Last updated 22 Mar 2021

There are a range of landforms that develop in a periglacial environment.

Patterned ground

Patterned ground is a term given to the ground which has surface material distributed across it in a pattern. The examples of patterned ground include stripes, circles, polygons, ovals and garlands.

Ice wedges

Ice wedges are vertical masses of ice that penetrate down to 10 metres from the surface in some cases. They are formed as a result of the large amount of ground ice present and following significant temperature fluctuations. During the summer, meltwater will enter a ground crack and then freeze when the temperature drops. This causes an expansion of around 9% which fractures the surrounding material and makes the wedge deeper and wider. In the intense cold of winter, the surrounding soil contracts, creating the gap between the developing ice wedge and adjacent soil into which more water can infill. This process of thaw and freeze will continue to occur over time and the ice wedge will continue to widen and deepen.

Blockfields

Blockfields are extensive areas of angular rock that have been created by regular freeze-thaw activity fragmenting exposed rock in situ. The material is left strewn across the level ground with blocks representing more homogenous lithology and the gaps where the bedrock had more weaknesses and/or joints. Large areas of these blocks are called Felsenmeer. Where this occurs on rock faces on a gradient, scree will be left at the bottom of the slope where talus accumulates.

Pingos

Pingos are hills with an ice core. They are between 3 to 70 metres in height and have a diameter between 30 to 1000 metres. Most pingos are circular in shape. Smaller pingos tend to have a curved surface, whereas larger ones usually have exposed ice at their top and the melting of this exposed ice can form a crater. Sometimes the craters can be filled with water forming a lake. The ice in the centre of the pingo accumulates because of hydrostatic pressure or groundwater flow.

Solifluction lobes

Solifluction lobes are created when the saturated active layer of soil is thawed, usually during the summer months. The gradient of the ground is important too as these lobes will only form on slopes. Winter freeze-thaw weathering loosens material while summer thaw melts the ice content and then it will flow down the hill. When the gradient changes again and flattens out, the material flow slows and is deposited in a tongue shape.

Terracettes

Terracettes are a series of small ridges in the ground, underneath vegetation, on a sloped piece of land. They are formed when the active layer thaws and gravity allows material to slump down underneath the vegetation. Frost creep is an integral process in the formation of terracettes and can make them larger, as material is lifted by the ice and then dropped.

Thermokarst is an irregular land surface consisting of hills and hollows formed when permafrost thaws.
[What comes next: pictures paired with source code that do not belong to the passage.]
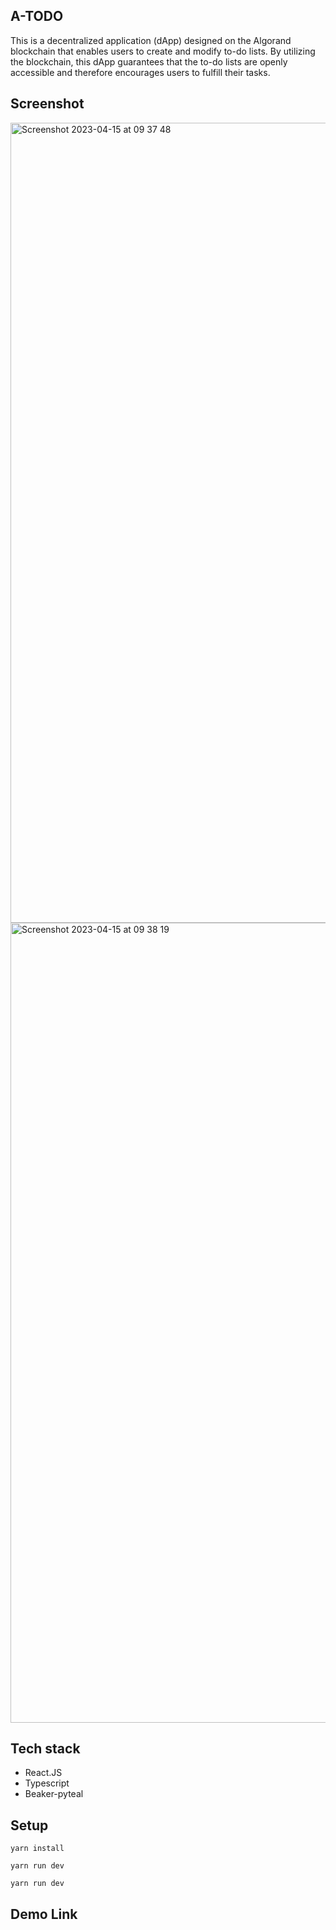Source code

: A-TODO
--------------------

This is a decentralized application (dApp) designed on the Algorand blockchain that enables users to create and modify to-do lists. By utilizing the blockchain, this dApp guarantees that the to-do lists are openly accessible and therefore encourages users to fulfill their tasks.


## Screenshot
<img width="1280" alt="Screenshot 2023-04-15 at 09 37 48" src="https://user-images.githubusercontent.com/35022888/232201657-08c40b88-1938-4c89-8d44-dc6328f1dece.png">
<img width="1280" alt="Screenshot 2023-04-15 at 09 38 19" src="https://user-images.githubusercontent.com/35022888/232201692-9db6254a-fea4-4fa1-a7f5-6fdfb4a625c9.png">

## Tech stack
- React.JS
- Typescript
- Beaker-pyteal

## Setup
``
yarn install
``

``
yarn run dev
``

``
yarn run dev
``


## Demo Link

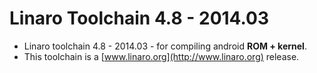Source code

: Linaro Toolchain 4.8 - 2014.03
================

- Linaro toolchain 4.8 - 2014.03 - for compiling android **ROM + kernel**.
- This toolchain is a [www.linaro.org](http://www.linaro.org) release.
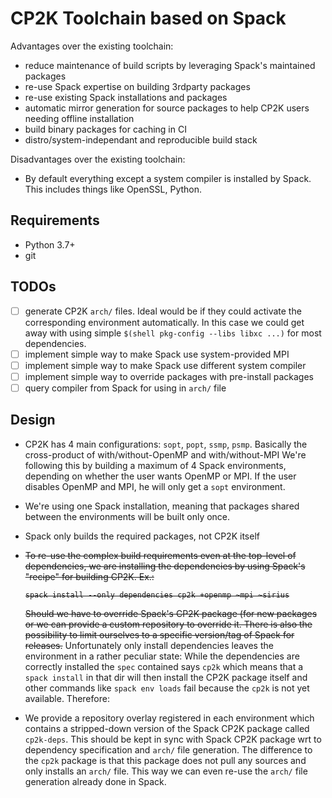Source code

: # CP2K Toolchain based on Spack

Advantages over the existing toolchain:

* reduce maintenance of build scripts by leveraging Spack's maintained packages
* re-use Spack expertise on building 3rdparty packages
* re-use existing Spack installations and packages
* automatic mirror generation for source packages to help CP2K users needing offline installation
* build binary packages for caching in CI
* distro/system-independant and reproducible build stack

Disadvantages over the existing toolchain:

* By default everything except a system compiler is installed by Spack. This includes things like OpenSSL, Python.

## Requirements

* Python 3.7+
* git

## TODOs

* [ ] generate CP2K `arch/` files. Ideal would be if they could activate the corresponding environment automatically.
      In this case we could get away with using simple `$(shell pkg-config --libs libxc ...)` for most dependencies.
* [ ] implement simple way to make Spack use system-provided MPI
* [ ] implement simple way to make Spack use different system compiler
* [ ] implement simple way to override packages with pre-install packages
* [ ] query compiler from Spack for using in `arch/` file

## Design

* CP2K has 4 main configurations: `sopt`, `popt`, `ssmp`, `psmp`.
  Basically the cross-product of with/without-OpenMP and with/without-MPI
  We're following this by building a maximum of 4 Spack environments,
  depending on whether the user wants OpenMP or MPI.
  If the user disables OpenMP and MPI, he will only get a `sopt` environment.
* We're using one Spack installation, meaning that packages shared between the
  environments will be built only once.
* Spack only builds the required packages, not CP2K itself
* <s>To re-use the complex build requirements even at the top-level of dependencies,
  we are installing the dependencies by using Spack's "recipe" for building CP2K.
  Ex.:

      spack install --only dependencies cp2k +openmp ~mpi ~sirius

  Should we have to override Spack's CP2K package (for new packages or  we can provide a custom repository
  to override it. There is also the possibility to limit ourselves to a specific version/tag
  of Spack for releases.</s>
  Unfortunately only install dependencies leaves the environment in a rather peculiar state:
  While the dependencies are correctly installed the `spec` contained says `cp2k` which means that a
  `spack install` in that dir will then install the CP2K package itself and other commands like `spack env loads`
  fail because the `cp2k` is not yet available. Therefore:
* We provide a repository overlay registered in each environment which contains a stripped-down version of
  the Spack CP2K package called `cp2k-deps`. This should be kept in sync with Spack CP2K package wrt to
  dependency specification and `arch/` file generation. The difference to the `cp2k` package is that this
  package does not pull any sources and only installs an `arch/` file. This way we can even re-use the `arch/`
  file generation already done in Spack.
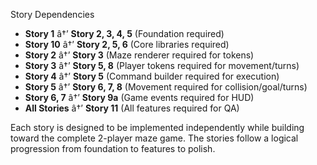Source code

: ﻿Story Dependencies

- **Story 1** â†’ **Story 2, 3, 4, 5** (Foundation required)
- **Story 10** â†’ **Story 2, 5, 6** (Core libraries required)
- **Story 2** â†’ **Story 3** (Maze renderer required for tokens)
- **Story 3** â†’ **Story 5, 8** (Player tokens required for movement/turns)
- **Story 4** â†’ **Story 5** (Command builder required for execution)
- **Story 5** â†’ **Story 6, 7, 8** (Movement required for collision/goal/turns)
- **Story 6, 7** â†’ **Story 9a** (Game events required for HUD)
- **All Stories** â†’ **Story 11** (All features required for QA)

Each story is designed to be implemented independently while building toward the complete 2-player maze game. The stories follow a logical progression from foundation to features to polish.

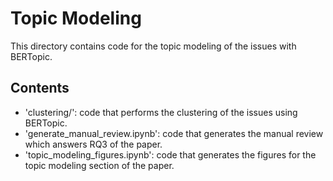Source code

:# Topic Modeling
This directory contains code for the topic modeling of the issues with BERTopic.

## Contents
- 'clustering/': code that performs the clustering of the issues using BERTopic.
- 'generate_manual_review.ipynb': code that generates the manual review which answers RQ3 of the paper.
- 'topic_modeling_figures.ipynb': code that generates the figures for the topic modeling section of the paper.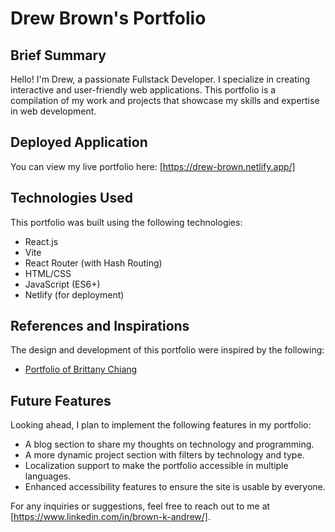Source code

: # Drew Brown's Portfolio

## Brief Summary

Hello! I'm Drew, a passionate Fullstack Developer. I specialize in creating interactive and user-friendly web applications. This portfolio is a compilation of my work and projects that showcase my skills and expertise in web development.

## Deployed Application

You can view my live portfolio here: [https://drew-brown.netlify.app/]

## Technologies Used

This portfolio was built using the following technologies:

- React.js
- Vite
- React Router (with Hash Routing)
- HTML/CSS
- JavaScript (ES6+)
- Netlify (for deployment)

## References and Inspirations

The design and development of this portfolio were inspired by the following:

- [Portfolio of Brittany Chiang](https://brittanychiang.com/)

## Future Features

Looking ahead, I plan to implement the following features in my portfolio:

- A blog section to share my thoughts on technology and programming.
- A more dynamic project section with filters by technology and type.
- Localization support to make the portfolio accessible in multiple languages.
- Enhanced accessibility features to ensure the site is usable by everyone.

For any inquiries or suggestions, feel free to reach out to me at [https://www.linkedin.com/in/brown-k-andrew/].
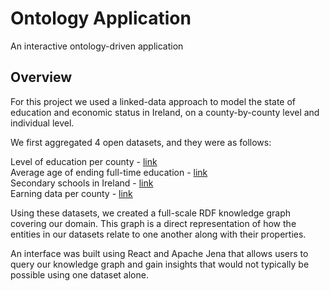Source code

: # Ontology Application

An interactive ontology-driven application

## Overview

For this project we used a linked-data approach to model the state of education and economic status in Ireland, on a county-by-county level and individual level.

We first aggregated 4 open datasets, and they were as follows:

Level of education per county - [link](https://data.gov.ie/dataset/er-by-highest-level-of-education-completed-county-and-city-censusyear-sex-and-age-at-which-full-time)<br/>
Average age of ending full-time education - [link](https://data.gov.ie/dataset/ceased-of-population-aged-15-years-and-over-2011-to-2016-by-county-and-city-censusyear-and-statistic)<br/>
Secondary schools in Ireland - [link](https://data.gov.ie/dataset/second-level-schools-and-pupils-by-year-county-type-of-school-and-statistic)<br/>
Earning data per county - [link](https://data.gov.ie/dataset/nea08-mean-and-median-annual-earnings-by-county-sex-year-and-statistic)<br/>

Using these datasets, we created a full-scale RDF knowledge graph covering our domain. This graph is a direct representation of how the entities in our datasets relate to one another along with their properties.

An interface was built using React and Apache Jena that allows users to query our knowledge graph and gain insights that would not typically be possible using one dataset alone.

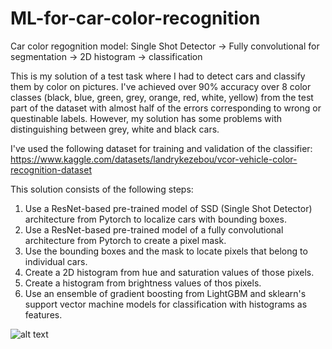 # ML-for-car-color-recognition
Car color regognition model: Single Shot Detector -> Fully convolutional for segmentation -> 2D histogram -> classification

This is my solution of a test task where I had to detect cars and classify them by color on pictures. I've achieved over 90% accuracy over 8 color classes (black, blue, green, grey, orange, red, white, yellow) from the test part of the dataset with almost half of the errors corresponding to wrong or questinable labels. However, my solution has some problems with distinguishing between grey, white and black cars.

I've used the following dataset for training and validation of the classifier: 
https://www.kaggle.com/datasets/landrykezebou/vcor-vehicle-color-recognition-dataset

This solution consists of the following steps:
1. Use a ResNet-based pre-trained model of SSD (Single Shot Detector) architecture from Pytorch to localize cars with bounding boxes.
2. Use a ResNet-based pre-trained model of a fully convolutional architecture from Pytorch to create a pixel mask.
3. Use the bounding boxes and the mask to locate pixels that belong to individual cars.
4. Create a 2D histogram from hue and saturation values of those pixels.
5. Create a histogram from brightness values of thos pixels.
6. Use an ensemble of gradient boosting from LightGBM and sklearn's support vector machine models for classification with histograms as features.

![alt text](https://github.com/VRBarysh/ML-for-car-color-recognition/image.jpg?raw=true)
Circles, ovals, garlands and polygons are found on flat ground. They are formed when ice lenses grow in the soil and the constant ice expansion and thawing make the ground surface uneven. This occurs as a result of frost heave. The ice lens pushes material up to the surface and fine sediments fill in the gaps left by the stones so the stones don’t fall back down during the summer melt. When the stones reach the surface, the larger stones roll down to the side of the uneven ground and the finer material stays in the middle. This leaves stone circles, garlands, ovals or polygons. Where the gradient of the land is steeper, stripes will form instead, due to the impact of gravity on the process.

The development of a pingo begins with a lake occurring where there is no permafrost beneath it in an area of discontinuous permafrost. The lake gradually fills in with sediment and permafrost extends under the lake, isolating the remaining water in the lake's sediments. Continued freezing of the old lake sediments generates an expanding ice core that exerts upward pressure towards the surface. The overlying weight of this core and permafrost layers press down on ground water even further below the surface, which rises up, through the permafrost gap to meet – and freeze to – the ice core. This migrating pore water then begins to expand the segregated mass of ice at the core of the developing pingo, causing the surface ‘hill’ to rise even more.

Artesian pingos develop when water is channelled to a particular location at the lowest elevation, where it freezes just below the ground surface and grows.